今週のざっくばらん
料理のレシピを覚えることと、料理を理解することの違い
少し前に、Tesla の AI チップを設計した Jim Keller 氏(その前には、AMD や Apple でチップの設計をしています)のインタビュー(Jim Keller: Moore's Law, Microprocessors, Abstractions, and First Principles | AI Podcast)を観ていたところ、とても良い表現が使われていたので紹介します。
Keller 氏は、エンジニアが何かを作る際には、良く知られているテクニックを組みわせて手早く作ってしまう場合と、そのデザインの本質に踏み込んで新しいものを作り出す場合の二種類があると説明した上で、それを料理に例えているのです。
パンのレシピを「知識」として持っていれば、誰でもパンを焼くことが出来ますが、一歩踏み込んだ料理をするには、イーストの役割とかパンがオーブンの中で膨らむ原理、などを「理解」している必要があるのです。
Keller 氏は、この例えをチップ・デザインに関して使っていますが、これはソフトウェアも同じです。特に最近は、オープンソースのライブラリなどが増えてきたので、その手の物を組み合わせて誰でも簡単にウェブサイトとかアプリを作れるようにはなっています。
しかし、それでは単に「レシピを覚えた」ことにしかならないので、それだけではエンジニアとして半人前で、本当の意味でのイノベーションを起こすことは難しいのです。

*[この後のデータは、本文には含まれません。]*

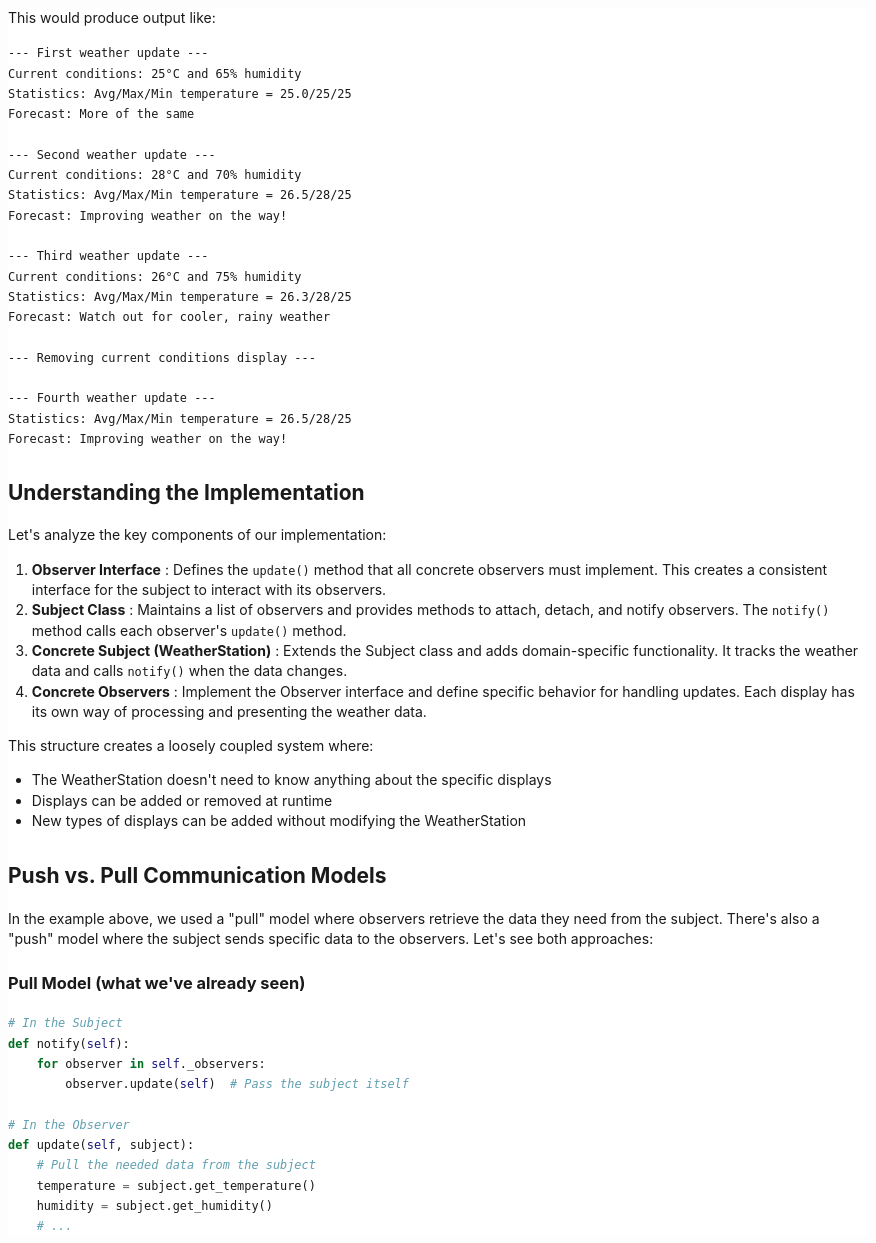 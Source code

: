 This would produce output like:

```
--- First weather update ---
Current conditions: 25°C and 65% humidity
Statistics: Avg/Max/Min temperature = 25.0/25/25
Forecast: More of the same

--- Second weather update ---
Current conditions: 28°C and 70% humidity
Statistics: Avg/Max/Min temperature = 26.5/28/25
Forecast: Improving weather on the way!

--- Third weather update ---
Current conditions: 26°C and 75% humidity
Statistics: Avg/Max/Min temperature = 26.3/28/25
Forecast: Watch out for cooler, rainy weather

--- Removing current conditions display ---

--- Fourth weather update ---
Statistics: Avg/Max/Min temperature = 26.5/28/25
Forecast: Improving weather on the way!
```

## Understanding the Implementation

Let's analyze the key components of our implementation:

1. **Observer Interface** : Defines the `update()` method that all concrete observers must implement. This creates a consistent interface for the subject to interact with its observers.
2. **Subject Class** : Maintains a list of observers and provides methods to attach, detach, and notify observers. The `notify()` method calls each observer's `update()` method.
3. **Concrete Subject (WeatherStation)** : Extends the Subject class and adds domain-specific functionality. It tracks the weather data and calls `notify()` when the data changes.
4. **Concrete Observers** : Implement the Observer interface and define specific behavior for handling updates. Each display has its own way of processing and presenting the weather data.

This structure creates a loosely coupled system where:

* The WeatherStation doesn't need to know anything about the specific displays
* Displays can be added or removed at runtime
* New types of displays can be added without modifying the WeatherStation

## Push vs. Pull Communication Models

In the example above, we used a "pull" model where observers retrieve the data they need from the subject. There's also a "push" model where the subject sends specific data to the observers. Let's see both approaches:

### Pull Model (what we've already seen)

```python
# In the Subject
def notify(self):
    for observer in self._observers:
        observer.update(self)  # Pass the subject itself

# In the Observer
def update(self, subject):
    # Pull the needed data from the subject
    temperature = subject.get_temperature()
    humidity = subject.get_humidity()
    # ...
```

しかし、だからと言って、この時代のソフトウェア・エンジニアに、トランジスタが動く仕組みを理解しろとか、アセンブラでのプログラミングまで経験しろとは言う必要がないので、どこまで「深く理解する必要があるのか」を定義するのは簡単ではありません。
ハリウッドの自浄能力
韓国映画「パラサイト」が主要なアカデミー賞を総なめにした件ですが、私はこれがようやくハリウッドの「自浄能力」が機能し始めた良いサインだと感じています。
最近のハリウッド映画は、「アベンジャーズ」、「ミッション・インポッシブル」、「スパイダーマン」、「バットマン」、「オーシャンズ」などのシリーズものに大量の制作費と宣伝費を投じて一気に回収するビジネスモデルにシフトしており、本当の意味での「良い映画」作りをサボって来た面があると思います。

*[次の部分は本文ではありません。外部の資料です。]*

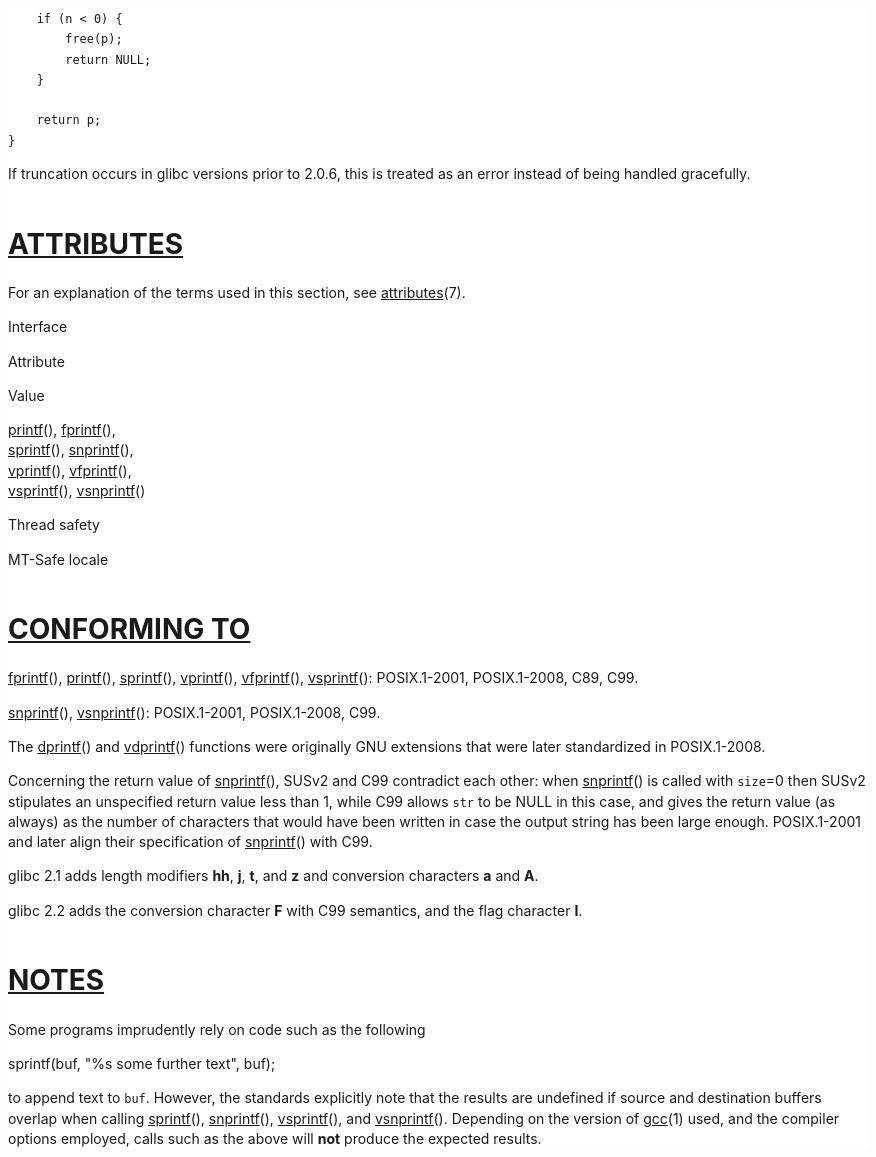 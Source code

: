         if (n < 0) {
            free(p);
            return NULL;
        }
    
        return p;
    }

If truncation occurs in glibc versions prior to 2.0.6, this is treated as an error instead of being handled gracefully.

[ATTRIBUTES](#attributes)
=========================

For an explanation of the terms used in this section, see [attributes](/7/attributes)(7).

Interface

Attribute

Value

[printf](printf)(), [fprintf](fprintf)(),  
[sprintf](sprintf)(), [snprintf](snprintf)(),  
[vprintf](vprintf)(), [vfprintf](vfprintf)(),  
[vsprintf](vsprintf)(), [vsnprintf](vsnprintf)()

Thread safety

MT-Safe locale

[CONFORMING TO](#conforming-to)
===============================

[fprintf](fprintf)(), [printf](printf)(), [sprintf](sprintf)(), [vprintf](vprintf)(), [vfprintf](vfprintf)(), [vsprintf](vsprintf)(): POSIX.1-2001, POSIX.1-2008, C89, C99.

[snprintf](snprintf)(), [vsnprintf](vsnprintf)(): POSIX.1-2001, POSIX.1-2008, C99.

The [dprintf](dprintf)() and [vdprintf](vdprintf)() functions were originally GNU extensions that were later standardized in POSIX.1-2008.

Concerning the return value of [snprintf](snprintf)(), SUSv2 and C99 contradict each other: when [snprintf](snprintf)() is called with `size`\=0 then SUSv2 stipulates an unspecified return value less than 1, while C99 allows `str` to be NULL in this case, and gives the return value (as always) as the number of characters that would have been written in case the output string has been large enough. POSIX.1-2001 and later align their specification of [snprintf](snprintf)() with C99.

glibc 2.1 adds length modifiers **hh**, **j**, **t**, and **z** and conversion characters **a** and **A**.

glibc 2.2 adds the conversion character **F** with C99 semantics, and the flag character **I**.

[NOTES](#notes)
===============

Some programs imprudently rely on code such as the following

sprintf(buf, "%s some further text", buf);

to append text to `buf`. However, the standards explicitly note that the results are undefined if source and destination buffers overlap when calling [sprintf](sprintf)(), [snprintf](snprintf)(), [vsprintf](vsprintf)(), and [vsnprintf](vsnprintf)(). Depending on the version of [gcc](/1/gcc)(1) used, and the compiler options employed, calls such as the above will **not** produce the expected results.
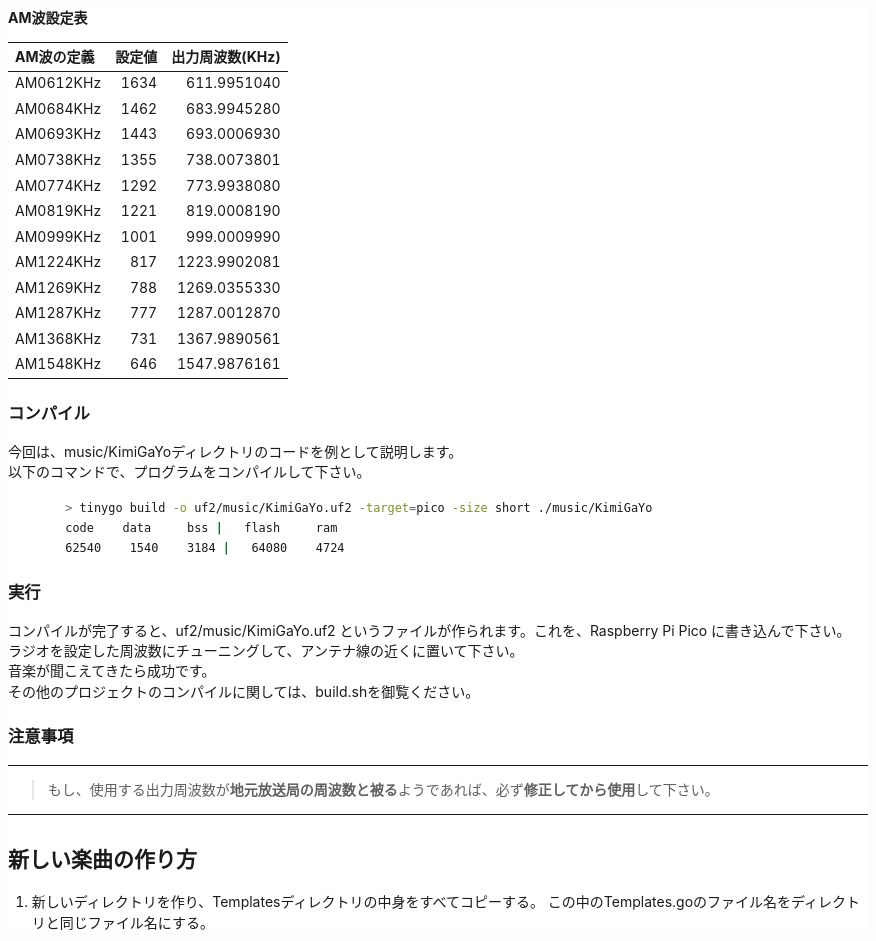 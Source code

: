 **AM波設定表**  

|AM波の定義|設定値|出力周波数(KHz)|
|:---------|-----:|--------------:|
|AM0612KHz | 1634 |  611.9951040  |
|AM0684KHz | 1462 |  683.9945280  |
|AM0693KHz | 1443 |  693.0006930  |
|AM0738KHz | 1355 |  738.0073801  |
|AM0774KHz | 1292 |  773.9938080  |
|AM0819KHz | 1221 |  819.0008190  |
|AM0999KHz | 1001 |  999.0009990  |
|AM1224KHz |  817 | 1223.9902081  |
|AM1269KHz |  788 | 1269.0355330  |
|AM1287KHz |  777 | 1287.0012870  |
|AM1368KHz |  731 | 1367.9890561  |
|AM1548KHz |  646 | 1547.9876161  |

### コンパイル  

今回は、music/KimiGaYoディレクトリのコードを例として説明します。  
以下のコマンドで、プログラムをコンパイルして下さい。

```bash
        > tinygo build -o uf2/music/KimiGaYo.uf2 -target=pico -size short ./music/KimiGaYo
        code    data     bss |   flash     ram
        62540    1540    3184 |   64080    4724
```

### 実行  

コンパイルが完了すると、uf2/music/KimiGaYo.uf2 というファイルが作られます。これを、Raspberry Pi Pico に書き込んで下さい。  
ラジオを設定した周波数にチューニングして、アンテナ線の近くに置いて下さい。  
音楽が聞こえてきたら成功です。  
その他のプロジェクトのコンパイルに関しては、build.shを御覧ください。  

### 注意事項  

---
> もし、使用する出力周波数が**地元放送局の周波数と被る**ようであれば、必ず**修正してから使用**して下さい。  
---

## 新しい楽曲の作り方  

1. 新しいディレクトリを作り、Templatesディレクトリの中身をすべてコピーする。
この中のTemplates.goのファイル名をディレクトリと同じファイル名にする。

今回、作品賞でライバル視されていたタランティーノ監督の「Once Upon a Time in Hollywood」も、売り上げだけはしっかりと上げていますが、結局は、Brad Pitt と Leonardo DiCaprio の人気と、監督のカリスマ性で誰もがついうっかり「良い映画」に決まっている思い込んでしまう、ある意味「裸の王様」のような駄作だと思います。